Legal Law

3 principles to improve human relations

Relationships between employees, supervisors, and co-workers can be improved immediately. By following three simple principles in your dealings with others, you can put more quality into your work life and that of your employees.

Three basic principles that can be followed to improve relationships between employees, co-workers, and supervisors are: Be quick to listen, slow to speak, and even slower to lose your temper.

quick to listen.

Since we have two ears and one mouth, it has been said that we should listen at least twice as much as we speak. Unfortunately, most of us reverse this and talk more than twice as much as we listen. Listening to another person builds self-esteem because it shows the person that you are genuinely interested in them. However, listening involves more than just hearing words. If we are going to be good listeners, we need to use three sets of ears to really hear the full message being sent to us. We must listen to the words as they are pronounced, but we must also read (see) the body or non-verbal language. communication, and we must feel the emotion of the other person. So listening well involves ears, eyes and heart. This is not easy, but with practice we can become “total listeners.” There are two other important rules for good listening: Stop talking and Get rid of distractions. Following these two rules will help us focus our attention on the other person. Many times in a conversation, we are so busy thinking about what we are going to say next that we don’t hear what the other person is saying. As for distractions, it’s not easy to get rid of the phone, interruptions, paperwork, etc., but it’s a “must” for good listening. Remember, too, that listening skills can be learned.
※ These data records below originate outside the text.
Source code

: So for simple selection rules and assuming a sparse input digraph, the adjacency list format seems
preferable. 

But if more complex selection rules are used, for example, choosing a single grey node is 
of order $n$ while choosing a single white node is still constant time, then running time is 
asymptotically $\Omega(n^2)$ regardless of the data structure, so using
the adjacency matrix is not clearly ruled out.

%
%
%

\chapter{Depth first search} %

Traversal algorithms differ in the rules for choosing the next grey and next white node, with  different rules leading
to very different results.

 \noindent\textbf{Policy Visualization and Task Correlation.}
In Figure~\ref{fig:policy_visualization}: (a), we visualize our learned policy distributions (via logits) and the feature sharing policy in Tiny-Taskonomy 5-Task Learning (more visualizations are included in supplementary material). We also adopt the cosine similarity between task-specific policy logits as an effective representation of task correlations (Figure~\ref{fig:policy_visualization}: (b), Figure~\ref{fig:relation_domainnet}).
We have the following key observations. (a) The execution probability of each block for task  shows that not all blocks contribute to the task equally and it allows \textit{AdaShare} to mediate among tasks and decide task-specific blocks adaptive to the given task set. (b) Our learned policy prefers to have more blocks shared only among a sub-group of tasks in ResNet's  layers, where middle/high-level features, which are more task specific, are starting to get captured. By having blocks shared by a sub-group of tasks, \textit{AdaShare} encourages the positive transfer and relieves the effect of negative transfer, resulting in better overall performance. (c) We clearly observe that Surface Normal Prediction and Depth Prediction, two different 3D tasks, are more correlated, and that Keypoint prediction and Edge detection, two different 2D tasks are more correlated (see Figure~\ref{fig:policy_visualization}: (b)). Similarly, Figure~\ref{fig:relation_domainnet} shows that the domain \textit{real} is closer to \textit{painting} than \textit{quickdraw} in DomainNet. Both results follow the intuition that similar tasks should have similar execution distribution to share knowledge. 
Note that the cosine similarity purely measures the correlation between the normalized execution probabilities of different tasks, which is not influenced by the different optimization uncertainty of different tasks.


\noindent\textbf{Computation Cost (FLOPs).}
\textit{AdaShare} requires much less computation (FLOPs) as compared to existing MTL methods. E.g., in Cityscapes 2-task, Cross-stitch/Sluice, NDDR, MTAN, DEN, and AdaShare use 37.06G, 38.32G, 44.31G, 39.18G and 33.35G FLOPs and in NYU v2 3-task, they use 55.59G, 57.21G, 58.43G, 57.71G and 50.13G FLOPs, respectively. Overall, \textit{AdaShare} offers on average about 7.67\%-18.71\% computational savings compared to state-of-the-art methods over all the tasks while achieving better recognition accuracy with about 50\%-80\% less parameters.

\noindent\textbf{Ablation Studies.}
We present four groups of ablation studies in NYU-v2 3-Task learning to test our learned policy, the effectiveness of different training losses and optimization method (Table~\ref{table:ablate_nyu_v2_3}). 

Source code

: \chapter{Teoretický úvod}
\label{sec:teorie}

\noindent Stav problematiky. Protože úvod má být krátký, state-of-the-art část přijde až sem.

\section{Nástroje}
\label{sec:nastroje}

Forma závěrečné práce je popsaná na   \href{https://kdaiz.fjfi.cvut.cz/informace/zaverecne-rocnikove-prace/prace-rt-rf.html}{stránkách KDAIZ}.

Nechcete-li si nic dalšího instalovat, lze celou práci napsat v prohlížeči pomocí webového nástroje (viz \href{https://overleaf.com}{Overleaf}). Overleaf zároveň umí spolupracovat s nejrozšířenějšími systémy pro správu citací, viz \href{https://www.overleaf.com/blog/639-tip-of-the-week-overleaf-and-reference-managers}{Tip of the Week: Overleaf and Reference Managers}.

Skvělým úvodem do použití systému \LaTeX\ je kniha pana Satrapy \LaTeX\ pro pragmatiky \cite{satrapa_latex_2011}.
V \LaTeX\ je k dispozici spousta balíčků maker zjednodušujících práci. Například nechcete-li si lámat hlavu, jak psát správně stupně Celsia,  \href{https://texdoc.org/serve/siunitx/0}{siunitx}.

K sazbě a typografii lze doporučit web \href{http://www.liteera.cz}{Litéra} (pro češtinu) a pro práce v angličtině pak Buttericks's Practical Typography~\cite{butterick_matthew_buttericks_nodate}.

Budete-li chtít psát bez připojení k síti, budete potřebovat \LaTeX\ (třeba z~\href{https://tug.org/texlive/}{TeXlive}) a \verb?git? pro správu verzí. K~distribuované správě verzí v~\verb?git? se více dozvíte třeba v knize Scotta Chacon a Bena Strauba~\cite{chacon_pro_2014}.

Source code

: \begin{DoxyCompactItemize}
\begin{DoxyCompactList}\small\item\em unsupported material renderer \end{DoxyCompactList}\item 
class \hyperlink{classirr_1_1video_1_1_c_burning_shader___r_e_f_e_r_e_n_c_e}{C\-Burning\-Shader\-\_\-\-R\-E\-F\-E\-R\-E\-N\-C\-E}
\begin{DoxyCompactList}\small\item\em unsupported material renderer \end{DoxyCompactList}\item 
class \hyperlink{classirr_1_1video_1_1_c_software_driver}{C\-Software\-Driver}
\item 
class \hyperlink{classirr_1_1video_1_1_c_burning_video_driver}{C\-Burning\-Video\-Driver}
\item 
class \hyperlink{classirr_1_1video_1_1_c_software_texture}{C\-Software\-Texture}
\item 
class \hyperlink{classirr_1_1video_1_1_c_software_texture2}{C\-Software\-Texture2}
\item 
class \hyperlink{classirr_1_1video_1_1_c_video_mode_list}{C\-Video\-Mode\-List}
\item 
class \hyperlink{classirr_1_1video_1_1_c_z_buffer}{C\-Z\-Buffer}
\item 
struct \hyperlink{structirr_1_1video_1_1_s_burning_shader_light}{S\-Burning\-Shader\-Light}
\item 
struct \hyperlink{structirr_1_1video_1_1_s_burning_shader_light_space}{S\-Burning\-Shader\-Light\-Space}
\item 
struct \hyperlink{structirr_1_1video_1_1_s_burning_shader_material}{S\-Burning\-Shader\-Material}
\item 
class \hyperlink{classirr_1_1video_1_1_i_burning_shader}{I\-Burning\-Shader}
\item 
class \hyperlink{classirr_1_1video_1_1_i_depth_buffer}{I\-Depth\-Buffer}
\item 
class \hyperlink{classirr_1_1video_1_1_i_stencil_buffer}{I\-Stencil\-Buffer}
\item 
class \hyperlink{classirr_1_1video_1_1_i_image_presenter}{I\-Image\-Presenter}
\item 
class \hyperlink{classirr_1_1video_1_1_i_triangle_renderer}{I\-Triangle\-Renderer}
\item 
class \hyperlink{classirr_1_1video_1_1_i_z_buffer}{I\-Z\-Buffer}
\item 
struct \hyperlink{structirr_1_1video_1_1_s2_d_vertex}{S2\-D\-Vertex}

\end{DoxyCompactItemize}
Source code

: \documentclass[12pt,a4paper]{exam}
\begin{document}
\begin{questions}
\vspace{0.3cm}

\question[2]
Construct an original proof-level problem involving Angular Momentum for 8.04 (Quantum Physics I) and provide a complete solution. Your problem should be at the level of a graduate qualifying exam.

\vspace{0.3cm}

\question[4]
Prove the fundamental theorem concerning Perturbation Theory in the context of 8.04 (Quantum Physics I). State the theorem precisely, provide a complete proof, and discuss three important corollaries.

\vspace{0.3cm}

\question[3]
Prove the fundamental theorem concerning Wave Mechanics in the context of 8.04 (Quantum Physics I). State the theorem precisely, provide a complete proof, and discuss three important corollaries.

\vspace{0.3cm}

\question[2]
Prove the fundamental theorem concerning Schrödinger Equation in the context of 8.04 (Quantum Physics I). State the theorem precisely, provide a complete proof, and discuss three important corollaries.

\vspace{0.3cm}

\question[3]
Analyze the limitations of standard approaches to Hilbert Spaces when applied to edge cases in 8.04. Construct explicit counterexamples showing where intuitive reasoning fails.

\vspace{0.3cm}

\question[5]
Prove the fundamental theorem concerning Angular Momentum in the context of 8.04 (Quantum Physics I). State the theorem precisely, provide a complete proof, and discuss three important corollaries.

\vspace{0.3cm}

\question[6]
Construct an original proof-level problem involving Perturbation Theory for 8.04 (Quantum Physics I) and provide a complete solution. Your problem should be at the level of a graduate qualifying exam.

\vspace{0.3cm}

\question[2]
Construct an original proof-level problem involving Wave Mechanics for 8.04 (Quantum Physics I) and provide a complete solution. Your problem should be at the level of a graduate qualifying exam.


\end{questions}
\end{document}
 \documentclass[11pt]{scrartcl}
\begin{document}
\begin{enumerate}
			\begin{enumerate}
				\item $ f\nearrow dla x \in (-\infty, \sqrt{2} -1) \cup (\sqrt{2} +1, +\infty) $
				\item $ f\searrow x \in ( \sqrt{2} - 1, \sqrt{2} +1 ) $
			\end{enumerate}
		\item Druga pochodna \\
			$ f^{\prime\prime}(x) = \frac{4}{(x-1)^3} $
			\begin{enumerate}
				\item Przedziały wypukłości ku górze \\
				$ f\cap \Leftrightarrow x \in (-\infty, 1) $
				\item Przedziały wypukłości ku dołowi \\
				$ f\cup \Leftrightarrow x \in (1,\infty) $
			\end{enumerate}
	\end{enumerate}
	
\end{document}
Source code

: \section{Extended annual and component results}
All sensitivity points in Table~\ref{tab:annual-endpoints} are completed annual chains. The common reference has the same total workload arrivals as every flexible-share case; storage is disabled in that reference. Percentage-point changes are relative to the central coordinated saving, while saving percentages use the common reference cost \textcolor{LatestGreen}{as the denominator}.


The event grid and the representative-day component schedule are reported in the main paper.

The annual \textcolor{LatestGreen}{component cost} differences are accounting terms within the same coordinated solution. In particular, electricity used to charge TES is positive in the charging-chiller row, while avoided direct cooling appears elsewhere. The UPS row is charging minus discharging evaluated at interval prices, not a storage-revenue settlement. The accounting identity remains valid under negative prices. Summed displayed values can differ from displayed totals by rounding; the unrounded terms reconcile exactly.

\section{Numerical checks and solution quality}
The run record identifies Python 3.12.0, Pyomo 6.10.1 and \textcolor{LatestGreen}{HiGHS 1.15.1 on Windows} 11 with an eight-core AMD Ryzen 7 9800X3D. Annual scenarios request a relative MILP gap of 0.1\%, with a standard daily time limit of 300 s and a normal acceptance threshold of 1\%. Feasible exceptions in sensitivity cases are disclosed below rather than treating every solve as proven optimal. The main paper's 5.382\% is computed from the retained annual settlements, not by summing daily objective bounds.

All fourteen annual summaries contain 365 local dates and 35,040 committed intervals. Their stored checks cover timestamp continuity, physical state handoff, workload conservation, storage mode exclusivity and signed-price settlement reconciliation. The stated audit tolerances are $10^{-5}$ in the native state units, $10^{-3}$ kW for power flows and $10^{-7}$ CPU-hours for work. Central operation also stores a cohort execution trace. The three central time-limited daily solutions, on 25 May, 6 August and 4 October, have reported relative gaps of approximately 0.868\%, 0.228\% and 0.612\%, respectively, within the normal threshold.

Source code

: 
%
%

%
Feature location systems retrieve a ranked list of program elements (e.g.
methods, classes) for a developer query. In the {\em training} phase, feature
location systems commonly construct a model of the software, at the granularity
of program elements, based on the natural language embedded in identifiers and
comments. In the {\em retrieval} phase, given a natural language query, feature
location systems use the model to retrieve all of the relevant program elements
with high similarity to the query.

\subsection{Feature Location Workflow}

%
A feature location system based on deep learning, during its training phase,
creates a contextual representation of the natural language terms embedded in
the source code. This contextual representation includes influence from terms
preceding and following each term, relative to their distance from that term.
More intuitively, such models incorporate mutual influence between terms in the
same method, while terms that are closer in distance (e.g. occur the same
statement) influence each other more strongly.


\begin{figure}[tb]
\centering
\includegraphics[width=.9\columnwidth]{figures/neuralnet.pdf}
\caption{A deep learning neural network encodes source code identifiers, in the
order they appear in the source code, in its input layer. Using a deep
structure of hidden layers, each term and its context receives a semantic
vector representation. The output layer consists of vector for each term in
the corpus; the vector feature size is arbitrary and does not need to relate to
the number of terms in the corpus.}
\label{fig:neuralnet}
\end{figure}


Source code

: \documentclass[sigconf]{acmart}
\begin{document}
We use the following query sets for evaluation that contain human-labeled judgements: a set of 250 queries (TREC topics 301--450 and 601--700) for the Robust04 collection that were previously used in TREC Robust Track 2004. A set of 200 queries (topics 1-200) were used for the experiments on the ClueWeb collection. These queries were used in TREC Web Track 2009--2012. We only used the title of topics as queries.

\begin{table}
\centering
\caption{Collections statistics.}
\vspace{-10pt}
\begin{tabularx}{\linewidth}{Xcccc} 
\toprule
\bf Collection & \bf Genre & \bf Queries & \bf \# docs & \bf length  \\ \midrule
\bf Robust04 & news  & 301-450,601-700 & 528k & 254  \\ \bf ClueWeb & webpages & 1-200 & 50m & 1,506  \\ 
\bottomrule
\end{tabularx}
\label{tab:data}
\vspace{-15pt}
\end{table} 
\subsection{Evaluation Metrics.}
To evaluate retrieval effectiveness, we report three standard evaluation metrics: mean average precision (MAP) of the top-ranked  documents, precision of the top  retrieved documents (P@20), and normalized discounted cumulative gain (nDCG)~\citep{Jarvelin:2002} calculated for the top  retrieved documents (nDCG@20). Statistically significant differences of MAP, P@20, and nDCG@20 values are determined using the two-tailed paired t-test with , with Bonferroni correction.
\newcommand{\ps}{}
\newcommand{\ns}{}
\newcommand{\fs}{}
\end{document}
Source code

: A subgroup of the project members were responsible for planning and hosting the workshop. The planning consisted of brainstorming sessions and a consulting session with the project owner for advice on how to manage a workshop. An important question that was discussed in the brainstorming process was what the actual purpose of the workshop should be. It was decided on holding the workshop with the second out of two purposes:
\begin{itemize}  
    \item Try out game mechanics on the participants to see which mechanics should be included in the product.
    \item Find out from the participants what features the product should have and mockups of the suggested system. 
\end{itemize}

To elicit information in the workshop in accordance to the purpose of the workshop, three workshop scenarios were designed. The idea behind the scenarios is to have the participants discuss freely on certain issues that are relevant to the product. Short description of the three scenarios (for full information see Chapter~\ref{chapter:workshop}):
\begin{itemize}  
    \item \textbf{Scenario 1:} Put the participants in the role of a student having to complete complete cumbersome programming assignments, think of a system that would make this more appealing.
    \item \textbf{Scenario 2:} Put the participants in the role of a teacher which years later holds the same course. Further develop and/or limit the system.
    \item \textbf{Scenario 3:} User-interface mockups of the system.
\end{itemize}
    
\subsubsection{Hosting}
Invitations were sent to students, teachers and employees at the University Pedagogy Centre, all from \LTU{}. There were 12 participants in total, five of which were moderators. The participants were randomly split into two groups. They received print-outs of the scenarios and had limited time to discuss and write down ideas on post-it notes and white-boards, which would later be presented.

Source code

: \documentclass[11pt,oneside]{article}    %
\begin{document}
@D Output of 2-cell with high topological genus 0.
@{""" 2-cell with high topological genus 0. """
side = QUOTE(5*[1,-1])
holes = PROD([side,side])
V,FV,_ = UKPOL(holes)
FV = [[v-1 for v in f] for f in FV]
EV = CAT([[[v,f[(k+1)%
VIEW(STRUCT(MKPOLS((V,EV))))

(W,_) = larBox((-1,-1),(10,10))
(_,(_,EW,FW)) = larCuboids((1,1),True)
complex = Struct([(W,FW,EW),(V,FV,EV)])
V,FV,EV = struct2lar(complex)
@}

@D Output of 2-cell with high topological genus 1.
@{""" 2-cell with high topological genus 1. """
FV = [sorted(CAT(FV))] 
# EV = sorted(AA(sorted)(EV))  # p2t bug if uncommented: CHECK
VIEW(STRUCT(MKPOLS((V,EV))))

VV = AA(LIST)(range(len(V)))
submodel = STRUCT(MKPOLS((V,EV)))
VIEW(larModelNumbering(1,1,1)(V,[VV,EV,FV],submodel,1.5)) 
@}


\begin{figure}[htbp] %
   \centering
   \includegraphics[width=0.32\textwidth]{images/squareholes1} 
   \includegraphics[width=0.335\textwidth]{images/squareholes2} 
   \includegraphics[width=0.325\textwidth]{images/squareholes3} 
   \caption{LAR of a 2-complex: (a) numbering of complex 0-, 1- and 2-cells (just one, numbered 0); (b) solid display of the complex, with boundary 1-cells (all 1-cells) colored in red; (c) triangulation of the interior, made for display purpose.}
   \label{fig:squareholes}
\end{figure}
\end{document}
We can become good listeners through proper training and practice. If we are genuinely interested in people, it will be reflected in our listening habits. We need to work to develop our skills and focus more on the other person than on ourselves. The immediate improvement in relations with employees and co-workers will be evident.

slow to speak

By concentrating on total listening, we can use pauses in conversation to frame our thoughts and plan what to say next. This will improve our communication skills because our words will really address the ideas or points made by others. When we’re talking, it’s not unusual to say more than we really intended or otherwise create problems for ourselves and other employees or supervisors. But the more we listen and encourage others to speak, the more we will learn and the more opportunities we will have to improve human relationships by building the self-esteem of others.

Slow to lose my temper.

To say that we should never lose our temper is unrealistic. If we get angry, the important thing is to focus on behaviors, not individuals: focus on “what happened” instead of “who did it!” In this way we can avoid verbally attacking an employee or co-worker and destroying relationships. By focusing on behaviors, we also improve relationships. Keep in mind that we lose our right to “tantrums” when we assume managerial roles. While it is not okay for an employee to have a tantrum or outburst, it can be tolerated. However, it cannot be tolerated at management levels.